New fad diets come and go all the time, many leaving people in their wake who have suffered harm due to the effects. So what about intermittent fasting? Is this just the next fad diet, or could it have some real benefits? We’re going to take a closer look at what intermittent fasting is and what the evidence from researchers has to say. This will help you to make an informed decision (along with consulting a physician before making a dietary change).
What Is Intermittent Fasting?
Intermittent fasting refers to eating food in a cycle. In one method, rather than having three meals per day at regular intervals, a person takes 12 to 36-hour breaks from eating at set periods of time in order to maximize weight loss and other potential health benefits. But for the sake of our discussion today, we will consider the method that has been tested in more studies and trials.
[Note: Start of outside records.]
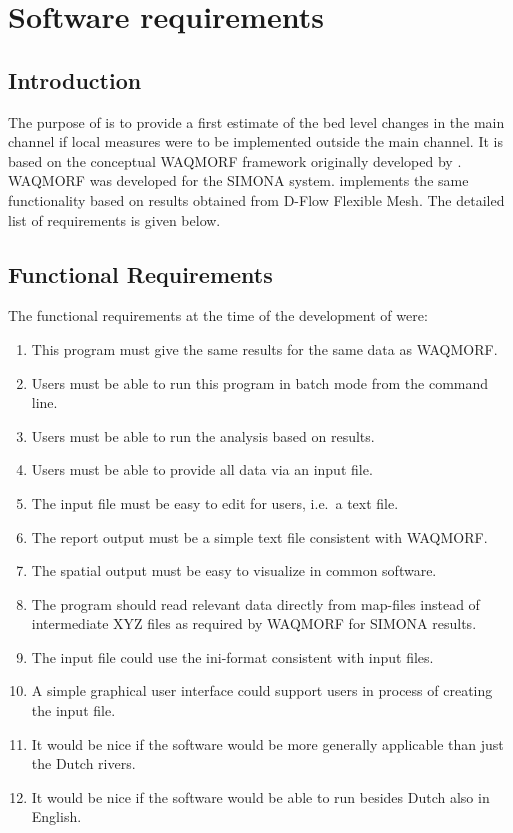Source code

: \chapter{Software requirements}

\section{Introduction}

The purpose of \dfastmi is to provide a first estimate of the bed level changes in the main channel if local measures were to be implemented outside the main channel.
It is based on the conceptual WAQMORF framework originally developed by \citet{Sieben2008}.
WAQMORF was developed for the SIMONA system.
\dfastmi implements the same functionality based on results obtained from D-Flow Flexible Mesh.
The detailed list of requirements is given below.

\section{Functional Requirements} \label{Sec:FuncReq}

The functional requirements at the time of the development of  were:

\begin{enumerate}
\item This program must give the same results for the same data as WAQMORF.
\item Users must be able to run this program in batch mode from the command line.
\item Users must be able to run the analysis based on \dflowfm results.
\item Users must be able to provide all data via an input file.
\item The input file must be easy to edit for users, i.e.~a text file.
\item The report output must be a simple text file consistent with WAQMORF.
\item The spatial output must be easy to visualize in common software.

\item The program should read relevant data directly from \dflowfm map-files instead of intermediate XYZ files as required by WAQMORF for SIMONA results.

\item The input file could use the ini-format consistent with \dflowfm input files.
\item A simple graphical user interface could support users in process of creating the input file.

\item It would be nice if the software would be more generally applicable than just the Dutch rivers.
\item It would be nice if the software would be able to run besides Dutch also in English.
\end{enumerate}

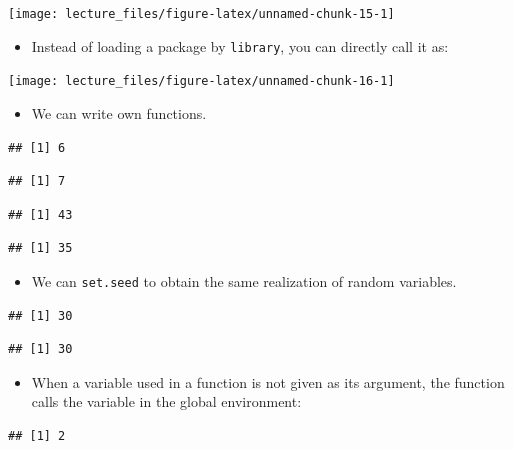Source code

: \documentclass[
]{book}
\providecommand{\tightlist}{%
  \setlength{\itemsep}{0pt}\setlength{\parskip}{0pt}}
\begin{document}
\begin{center}\texttt{[image: lecture\_files/figure-latex/unnamed-chunk-15-1]} \end{center}

\begin{itemize}
\tightlist
\item
  Instead of loading a package by \texttt{library}, you can directly call it as:
\end{itemize}

\begin{center}\texttt{[image: lecture\_files/figure-latex/unnamed-chunk-16-1]} \end{center}

\begin{itemize}
\tightlist
\item
  We can write own functions.
\end{itemize}

\begin{verbatim}
## [1] 6
\end{verbatim}

\begin{verbatim}
## [1] 7
\end{verbatim}

\begin{verbatim}
## [1] 43
\end{verbatim}

\begin{verbatim}
## [1] 35
\end{verbatim}

\begin{itemize}
\tightlist
\item
  We can \texttt{set.seed} to obtain the same realization of random variables.
\end{itemize}

\begin{verbatim}
## [1] 30
\end{verbatim}

\begin{verbatim}
## [1] 30
\end{verbatim}

\begin{itemize}
\tightlist
\item
  When a variable used in a function is not given as its argument, the function calls the variable in the global environment:
\end{itemize}

\begin{verbatim}
## [1] 2
\end{verbatim}
\end{document}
The most popular form of intermittent fasting and the one that has the most scientific data to back up the benefits is the 5:2 method. Basically, 5 days per week, you eat a normal diet. You should eat healthy foods, but you don’t have to worry about counting your calories or cutting out carbohydrates. The other two days per week, you stick to a 500-calorie diet, and you only consume fats and proteins – no carbs. So it’s not a complete fast, but you cut back what you eat significantly on those two days per week.
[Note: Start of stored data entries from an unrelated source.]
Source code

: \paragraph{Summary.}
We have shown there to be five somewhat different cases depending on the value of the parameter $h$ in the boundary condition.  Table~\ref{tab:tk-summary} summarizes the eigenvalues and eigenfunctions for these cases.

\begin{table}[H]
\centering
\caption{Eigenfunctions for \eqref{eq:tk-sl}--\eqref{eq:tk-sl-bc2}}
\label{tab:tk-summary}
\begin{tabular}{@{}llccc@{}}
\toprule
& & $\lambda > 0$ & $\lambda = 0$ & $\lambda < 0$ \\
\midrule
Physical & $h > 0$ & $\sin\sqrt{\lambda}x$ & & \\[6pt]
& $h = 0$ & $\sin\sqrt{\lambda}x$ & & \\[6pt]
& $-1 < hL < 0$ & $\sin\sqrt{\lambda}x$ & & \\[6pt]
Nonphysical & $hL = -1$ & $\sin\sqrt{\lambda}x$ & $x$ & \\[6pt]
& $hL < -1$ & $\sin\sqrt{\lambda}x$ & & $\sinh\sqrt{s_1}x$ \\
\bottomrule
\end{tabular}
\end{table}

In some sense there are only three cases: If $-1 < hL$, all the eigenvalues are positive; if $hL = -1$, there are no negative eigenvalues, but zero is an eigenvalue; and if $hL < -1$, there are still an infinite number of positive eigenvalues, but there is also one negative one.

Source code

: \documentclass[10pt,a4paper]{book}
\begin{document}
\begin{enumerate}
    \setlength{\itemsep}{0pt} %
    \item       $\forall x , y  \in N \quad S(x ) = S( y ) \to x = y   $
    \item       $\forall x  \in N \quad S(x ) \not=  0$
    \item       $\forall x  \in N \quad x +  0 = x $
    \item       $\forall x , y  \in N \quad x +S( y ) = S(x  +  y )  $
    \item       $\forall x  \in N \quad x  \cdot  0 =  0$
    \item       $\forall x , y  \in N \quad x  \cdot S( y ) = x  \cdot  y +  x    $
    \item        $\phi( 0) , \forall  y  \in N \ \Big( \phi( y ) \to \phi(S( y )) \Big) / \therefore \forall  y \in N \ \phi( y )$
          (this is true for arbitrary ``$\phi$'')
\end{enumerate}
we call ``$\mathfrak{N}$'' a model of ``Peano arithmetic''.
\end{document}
To learn more about keeping your mind and body healthy grab our free e-book Embracing Peace on Your Journey to Wellness by clicking the image below
What Are the Primary Health Benefits of Intermittent Fasting?
What health benefits may you be able to gain from this type of diet? Here are a few things that researchers have discovered.
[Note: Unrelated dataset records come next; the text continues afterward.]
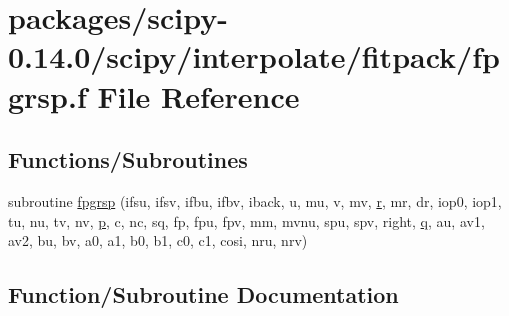 \hypertarget{fpgrsp_8f}{}\section{packages/scipy-\/0.14.0/scipy/interpolate/fitpack/fpgrsp.f File Reference}
\label{fpgrsp_8f}
\subsection*{Functions/\+Subroutines}
\begin{DoxyCompactItemize}
\item 
subroutine \hyperlink{fpgrsp_8f_aac376decc21a609427c4ff3f9c637c1e}{fpgrsp} (ifsu, ifsv, ifbu, ifbv, iback, u, mu, v, mv, \hyperlink{indexexpr_8h_ac434fd11cc2493608d8d91424d60c17e}{r}, mr, dr, iop0, iop1, tu, nu, tv, nv, \hyperlink{indexexpr_8h_a2b8c103eb5bfc196fbc3d29923e28ac1}{p}, c, nc, sq, fp, fpu, fpv, mm, mvnu, spu, spv, right, \hyperlink{indexexpr_8h_ac886c3584e464b5533390d7440c9dd98}{q}, au, av1, av2, bu, bv, a0, a1, b0, b1, c0, c1, cosi, nru, nrv)
\end{DoxyCompactItemize}


\subsection{Function/\+Subroutine Documentation}
\hypertarget{fpgrsp_8f_aac376decc21a609427c4ff3f9c637c1e}{}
- Weight Loss – This is the reason the diet started and has become popular. So does it work? In a 2015 study, researchers found reason to believe that intermittent fasting can reduce body weight. And in 2017, a trial revealed that intermittent fasting is on par with a typical diet to reduce calories. You just get the added benefit of only counting your calories 2 days a week instead of all 7. How does it work? During fasting periods, your body has to reduce its glucose stores as energy. Repeating the process seems to lead to weight loss.
- Cardiovascular health – A 2016 study revealed that intermittent fasting might have benefits for heart rate, cholesterol, blood pressure, and triglycerides. Therefore, there may be heart benefits to trying intermittent fasting.
- Reduced cancer risk – Studies regarding animals reveal that intermittent fasting could delay the formation of tumors in the body, but no human studies have been conducted yet. Keep in mind, however, that obesity and cancer risk have been linked, so a diet that reduces weight should also help to fight cancer risk.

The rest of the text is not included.